Investors monitoring several regions benefit from the aggregate queries. Pull average price-per-sqm trends for a state over time, compare rental yields between Hamburg and Frankfurt, or track total active listing counts as a proxy for supply pressure. The BBSR forecasts Germany needs 320,000 new homes per year through 2030. The gap between supply and demand will not close quickly, making data-driven investment decisions increasingly valuable.

PropTech developers

The European PropTech market was valued at USD 10.79 billion in 2024 and is projected to reach USD 50.70 billion by 2033 (Market Data Forecast). Developers building property tools, market analysis dashboards, investment platforms, or buyer-facing products for Germany need reliable, multi-source data. Somantic provides that through a standard GraphQL interface available on RapidAPI, removing the need to build and maintain scrapers for each portal separately.


Frequently asked questions

What is Somantic?

Somantic is a German real estate intelligence platform that aggregates listings from ImmobilienScout24, Immowelt, Immonet, Kleinanzeigen, Ohne Makler, and more German portals into a single interface and a single GraphQL API. It also offers an AI-powered property advisor and a transparent property valuation API that shows comparable properties rather than a black-box estimate.

Which portals does Somantic cover?

Somantic currently covers ImmobilienScout24, Immowelt, Immonet, Kleinanzeigen, Ohne Makler, Private-Immobilienangebote, Immobilien.de, FAZ Immobilienmarkt, OVBImmo, SWP Immo, and VRM-Immo. Additional portals including Meinstadt.de and Sparkasse Immobilien are in progress.

How do I access the Somantic GraphQL API?

The easiest starting point is the developer portal at somantic.net/developers, which includes a web UI for running queries interactively and full API documentation. This endpoint is direct and independent of any third-party platform. The API is also listed on RapidAPI (somantic-net) for teams already using RapidAPI's infrastructure.

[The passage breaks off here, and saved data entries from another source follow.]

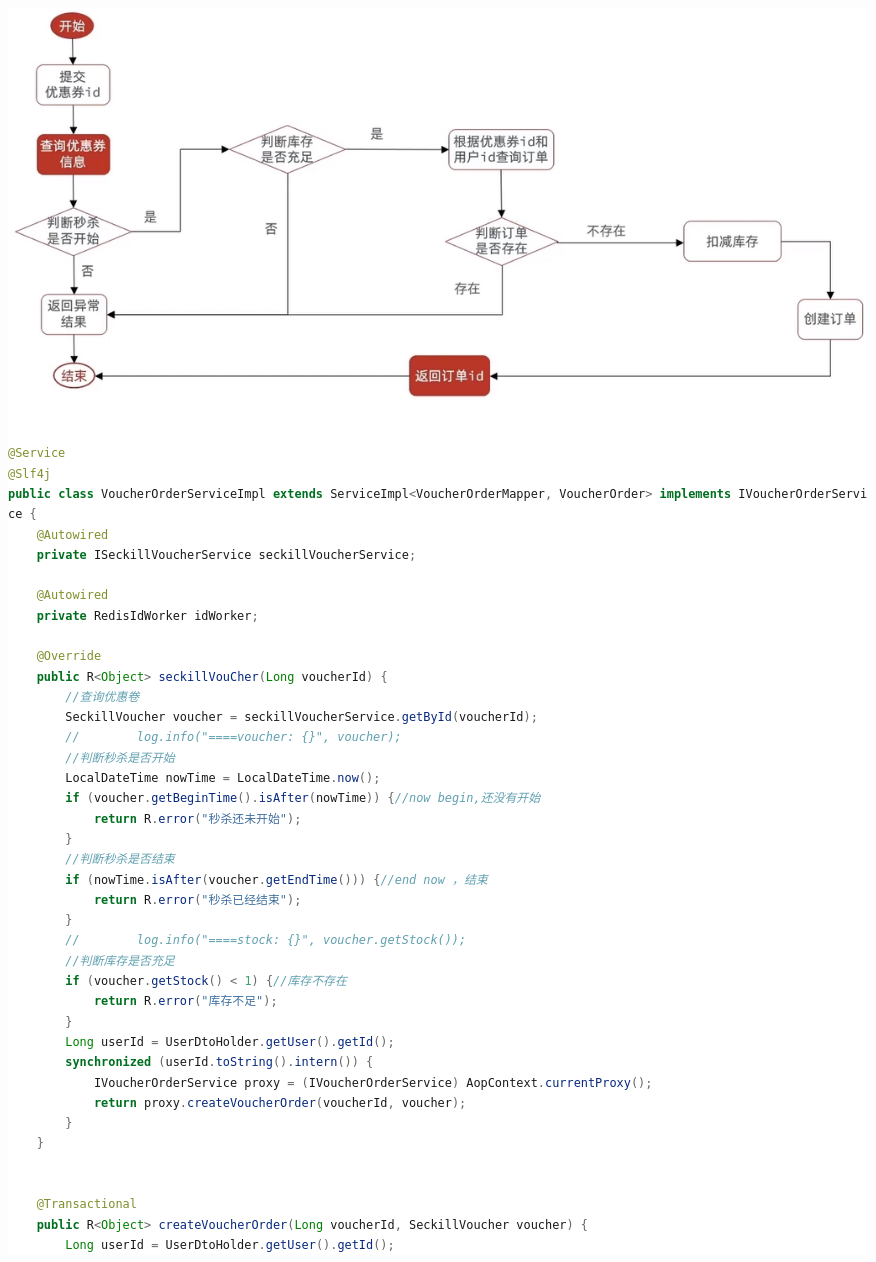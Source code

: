 ![](image/4.4.0-1.png)

```java

@Service
@Slf4j
public class VoucherOrderServiceImpl extends ServiceImpl<VoucherOrderMapper, VoucherOrder> implements IVoucherOrderService {
    @Autowired
    private ISeckillVoucherService seckillVoucherService;

    @Autowired
    private RedisIdWorker idWorker;

    @Override
    public R<Object> seckillVouCher(Long voucherId) {
        //查询优惠卷
        SeckillVoucher voucher = seckillVoucherService.getById(voucherId);
        //        log.info("====voucher: {}", voucher);
        //判断秒杀是否开始
        LocalDateTime nowTime = LocalDateTime.now();
        if (voucher.getBeginTime().isAfter(nowTime)) {//now begin,还没有开始
            return R.error("秒杀还未开始");
        }
        //判断秒杀是否结束
        if (nowTime.isAfter(voucher.getEndTime())) {//end now ，结束
            return R.error("秒杀已经结束");
        }
        //        log.info("====stock: {}", voucher.getStock());
        //判断库存是否充足
        if (voucher.getStock() < 1) {//库存不存在
            return R.error("库存不足");
        }
        Long userId = UserDtoHolder.getUser().getId();
        synchronized (userId.toString().intern()) {
            IVoucherOrderService proxy = (IVoucherOrderService) AopContext.currentProxy();
            return proxy.createVoucherOrder(voucherId, voucher);
        }
    }


    @Transactional
    public R<Object> createVoucherOrder(Long voucherId, SeckillVoucher voucher) {
        Long userId = UserDtoHolder.getUser().getId();
```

How does the Somantic property valuation API work?

The Property Valuation Germany API accepts a property's address, postcode, square meters, room count, year of construction, type (apartment or house), and city. It returns a price estimate and a rent estimate based on the average of comparable active listings in the same area. Every comparable property is returned alongside the estimate, making the valuation fully transparent.

Can I filter listings by city, state, or zip code?

Yes. The API supports filtering by city, state (using Somantic's location slug format, e.g. bl-bayern for Bavaria), zip code, action (kaufen or mieten), and specific portal. Multiple filters can be combined in a single query. Results are paginated to a maximum of 100 per page.